Bardo apunta a un tono carnavalesco y espontáneo, a la lógica de un sueño y parcialmente lo logra. Pero sus imágenes se sienten tan pulidas y producidas que pierden mucha de su vitalidad. Bardo se encuentra en algún lugar entre la obra de Alejandro Jodorowsky y un comercial de automóviles. Tiene más en común con 007: Spectre que con Luis Buñuel. A ratos uno lamenta que Iñárritu tenga pretensiones artísticas tan grandes, pues sus imágenes son más espectaculares, pero no más profundas, que mucho del cine comercial. Se quedan en lo monumental y el impacto superficial. Una secuencia en la que Silverio camina por las calles del Centro Histórico de la Ciudad de México y las personas empiezan a colapsar en el suelo es de lo más elemental en el cine apocalíptico. Cuando soldados estadounidenses mal vestidos invaden el Castillo de Chapultepec, está haciendo su versión de una película de guerra.

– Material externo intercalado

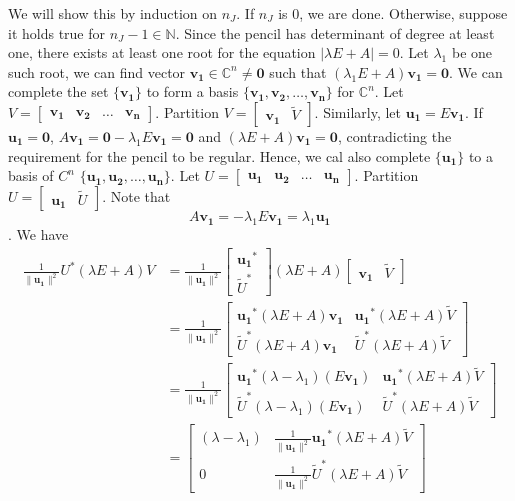 \documentclass{article}
\newcommand{\0}{\mathbf{0}}
\newcommand{\pen}[2]{\lambda#1+#2}
\newcommand{\penEA}{\pen{E}{A}}
\newcommand{\C}{\mathbb{C}}
\newcommand{\N}{\mathbb{N}}
\renewcommand{\vec}{\mathbf}
\begin{document}
We will show this by induction on $n_J$.
If $n_J$ is $0$, we are done.
Otherwise, suppose it holds true for $n_J-1 \in \N$.
Since the pencil has determinant of degree at least one, there exists at least one root for the equation $|\penEA|=0$.
Let $\lambda_1$ be one such root, we can find vector $\vec{v_1} \in \C^n \neq \0$ such that $(\lambda_1E+A)\vec{v_1}=\0$.
We can complete the set $\{\vec{v_1}\}$ to form a basis $\{\vec{v_1},\vec{v_2},\dots,\vec{v_n}\}$ for $\C^n$.
Let $V=\left[\begin{matrix}\vec{v_1}&\vec{v_2}&\dots&\vec{v_n}\end{matrix}\right]$.
Partition $V=\left[\begin{matrix}\vec{v_1}&\tilde{V}\end{matrix}\right]$.
Similarly, let $\vec{u_1}=E\vec{v_1}$.
If $\vec{u_1}=\0$, $A\vec{v_1}=\0-\lambda_1E\vec{v_1}=\0$ and $(\penEA)\vec{v_1}=\0$, contradicting the requirement for the pencil to be regular.
Hence, we cal also complete $\{\vec{u_1}\}$ to a basis of $C^n$ $\{\vec{u_1},\vec{u_2},\dots,\vec{u_n}\}$.
Let $U=\left[\begin{matrix}\vec{u_1}&\vec{u_2}&\dots&\vec{u_n}\end{matrix}\right]$. Partition $U=\left[\begin{matrix}\vec{u_1}&\tilde{U}\end{matrix}\right]$.
Note that \[A\vec{v_1}=-\lambda_1E\vec{v_1}=\lambda_1\vec{u_1}\].
We have
\begin{align*}
    \frac{1}{\lVert\vec{u_1}\rVert^2}U^*(\lambda E + A)V
    &=\frac{1}{\lVert\vec{u_1}\rVert^2}\begin{bmatrix}\vec{u_1}^*\\\tilde{U}^*\end{bmatrix}(\lambda E+A)\begin{bmatrix}\vec{v_1}&\tilde{V}\end{bmatrix}\\
    &=\frac{1}{\lVert\vec{u_1}\rVert^2}\begin{bmatrix}\vec{u_1}^*(\lambda E+A)\vec{v_1}&\vec{u_1}^*(\lambda E+A)\tilde{V}\\\tilde{U}^*(\lambda E+A)\vec{v_1}&\tilde{U}^*(\lambda E+A)\tilde{V}\end{bmatrix}\\
    &=\frac{1}{\lVert\vec{u_1}\rVert^2}\begin{bmatrix}\vec{u_1}^*(\lambda-\lambda_1)(E\vec{v_1})&\vec{u_1}^*(\lambda E+A)\tilde{V}\\\tilde{U}^*(\lambda-\lambda_1)(E\vec{v_1})&\tilde{U}^*(\lambda E+A)\tilde{V}\end{bmatrix}\\
    &=\begin{bmatrix}(\lambda-\lambda_1)&\frac{1}{\lVert\vec{u_1}\rVert^2}\vec{u_1}^*(\lambda E+A)\tilde{V}\\0&\frac{1}{\lVert\vec{u_1}\rVert^2}\tilde{U}^*(\lambda E+A)\tilde{V}\end{bmatrix}\\
\end{align*}
\end{document}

Bardo, falsa crónica de unas cuantas verdades es una película sobre no ser ni de aquí ni de allá que por mucha de su duración no va a ningún lado. Iñárritu ha sobreestimado qué tanto al público le interesan sus desvaríos personales y, aún con todas las herramientas a su disposición, no ha creado un lenguaje cinematográfico que nos permita compartir sus emociones. Pero es igualmente difícil de odiar, precisamente por esos momentos en los que se da permiso de mostrarse vulnerable, de contemplar la mortalidad en el seno de su familia, así como la de él mismo. Es más íntima cuando no trata de hablar verdades contundentes, sino la suya. Es una película hinchada, un monumento a sí misma, salvada por esos momentos en los que no tiene nada que demostrar, cuando nos mira a los ojos y no desde arriba. Iñárritu ha creado algunas de las imágenes más melodramáticas y sentimentales de su carrera, se ha expuesto al ridículo y al hacerlo se ha vuelto más humano.